Bread is a food that has marked the history of man since the discovery of leavening. For about 5000 years, bread has marked the life of human beings and because of this food wars, riots and revolutions have broken out.
Putting the bread upside down on the table is strictly forbidden by tradition. There are two very ancient reasons for this. The first one concerns the Christian religion, because the bread symbolizes the Body of Christ; while the second one concerns history: in fact the answer lies in the secret code of the French bakers, who handed the worst bread to the executioners, turning the loaf upside down as a sign of contempt.
It is very disrespectful to putting the bread upside down on the table. According to tradition, the bread upside down is the bearer of great misfortune and contempt. It is a sort of disrespect for other diners. Bread can not be placed upside down, but it is also forbidden to give it upside down to someone else.
But where does this superstition come from? There are two answers, one related to religion, the other to history. The religious thing is easy to understand: bread is the "Body of Christ", and the body of Jesus cannot be offered upside down, it is a real blasphemy. The historical route takes us directly to Medieval France.
Bread is a food that has marked the history of man since the discovery of leavening. For about 5000 years, bread has marked the life of human beings and because of this food wars, riots and revolutions have broken out.
The insurrection due to the price of bread is still a very present topic and it does not only concern the false myth of the French Revolution and Marie Antoinette ("If they don't have bread, let them eat cake"). Just think that the Arab Spring, the series of revolts that involved Mediterranean Africa and the Middle East in 2010, has among the triggers the increase in the price of wheat and bread.

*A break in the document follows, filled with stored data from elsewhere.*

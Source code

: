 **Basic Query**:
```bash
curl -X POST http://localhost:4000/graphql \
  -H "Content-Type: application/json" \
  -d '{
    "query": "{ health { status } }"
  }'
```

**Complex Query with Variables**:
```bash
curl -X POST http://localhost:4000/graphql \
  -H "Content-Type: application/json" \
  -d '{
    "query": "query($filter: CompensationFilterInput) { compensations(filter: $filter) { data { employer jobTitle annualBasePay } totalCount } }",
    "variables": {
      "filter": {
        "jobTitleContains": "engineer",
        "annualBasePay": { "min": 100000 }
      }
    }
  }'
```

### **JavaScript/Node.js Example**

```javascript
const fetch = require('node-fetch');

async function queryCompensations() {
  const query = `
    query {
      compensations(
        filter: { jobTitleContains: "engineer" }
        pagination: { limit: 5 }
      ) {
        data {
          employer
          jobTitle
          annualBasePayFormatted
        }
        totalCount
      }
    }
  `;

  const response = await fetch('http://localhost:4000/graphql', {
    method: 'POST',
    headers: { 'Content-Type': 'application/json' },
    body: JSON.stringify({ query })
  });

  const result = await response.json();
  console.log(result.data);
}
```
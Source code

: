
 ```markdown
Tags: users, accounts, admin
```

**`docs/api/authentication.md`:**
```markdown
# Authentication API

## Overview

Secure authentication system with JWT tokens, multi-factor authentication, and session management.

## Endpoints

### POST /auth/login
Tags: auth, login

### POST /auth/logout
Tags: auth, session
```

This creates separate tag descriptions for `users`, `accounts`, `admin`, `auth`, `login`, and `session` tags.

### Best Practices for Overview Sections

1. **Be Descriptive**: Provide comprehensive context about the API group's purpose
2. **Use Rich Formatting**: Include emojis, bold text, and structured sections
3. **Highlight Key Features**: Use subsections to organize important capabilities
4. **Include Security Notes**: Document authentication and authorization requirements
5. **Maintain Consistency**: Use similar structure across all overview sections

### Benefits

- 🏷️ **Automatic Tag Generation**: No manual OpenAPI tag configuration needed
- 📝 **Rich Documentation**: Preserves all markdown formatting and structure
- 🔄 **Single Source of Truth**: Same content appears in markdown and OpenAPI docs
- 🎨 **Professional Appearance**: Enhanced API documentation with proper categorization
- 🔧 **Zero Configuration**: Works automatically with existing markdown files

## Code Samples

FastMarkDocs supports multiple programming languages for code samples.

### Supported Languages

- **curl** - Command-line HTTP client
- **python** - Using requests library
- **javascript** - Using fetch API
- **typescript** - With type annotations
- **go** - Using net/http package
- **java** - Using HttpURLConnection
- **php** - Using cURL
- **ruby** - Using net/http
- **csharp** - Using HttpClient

Bread is a sacred food and bakers are seen as "priests" in many cultures. There is a secret code among bakers, born in the long hours of solitude, in the night, that only those who work when others sleep can understand.
Among the most fascinating rules of this unwritten code is that of the upside down bread, the so-called "Executioner's Bread". The story begins in the mid-15th century in France thanks to Charles VII, the Victorious King, a sovereign who implemented a very tough internal policy.
The death penalty was very popular among the laws of the monarch: at the time the king carried out a very important executioner recruitment campaign. So ordinary people suddenly found themselves with an ax in their hands and the contempt of the Parisians. This hatred was shown by bakers who prepared very low quality bread for the executioners. To save his labor, Charles VII issued a decree which, essentially, invited the bakers to treat all the customers in the same way and that if they had not accepted the executioner as a normal customer, then they would have become customers of the executioner.
The bakers grudgingly accepted this edict but in protest they handed the bread upside down to the executioner and so the monarch, to "cut off the head" to the problem, devised an ingenious solution that will go down in history: the executioners would have worked hooded, so as not to be recognized.
You will wonder in what sense the bakers gave the executioner the worst bread: in the fifteenth century, in fact, there were so many different types of bread. Unlike today, where everyone chooses their own dough based on their tastes, at the time (and until the 1900s) the bakers divided the bread according to the social class.
At the top there was the Pope's Bread, the Knights' Bread, and then again the Priest's bread, and the Squire's bread. There was even the Bread of the Crusaders, a quite hard and dry bread that lasted for very long time. The more you went down in rank, the more the bread browned: on the top there was the white bread, that was served on the tables of the rich ones, then you went down social class after social class to arrive to the whole wheat bread. At the bottom of the social scale there was cornmeal mush, bran, broad beans, and even acorns. The poorest people received bread which was actually offered to pigs. Even today, try to offer a very old person some dark bread; maybe he will eat it, but with a very reluctant face.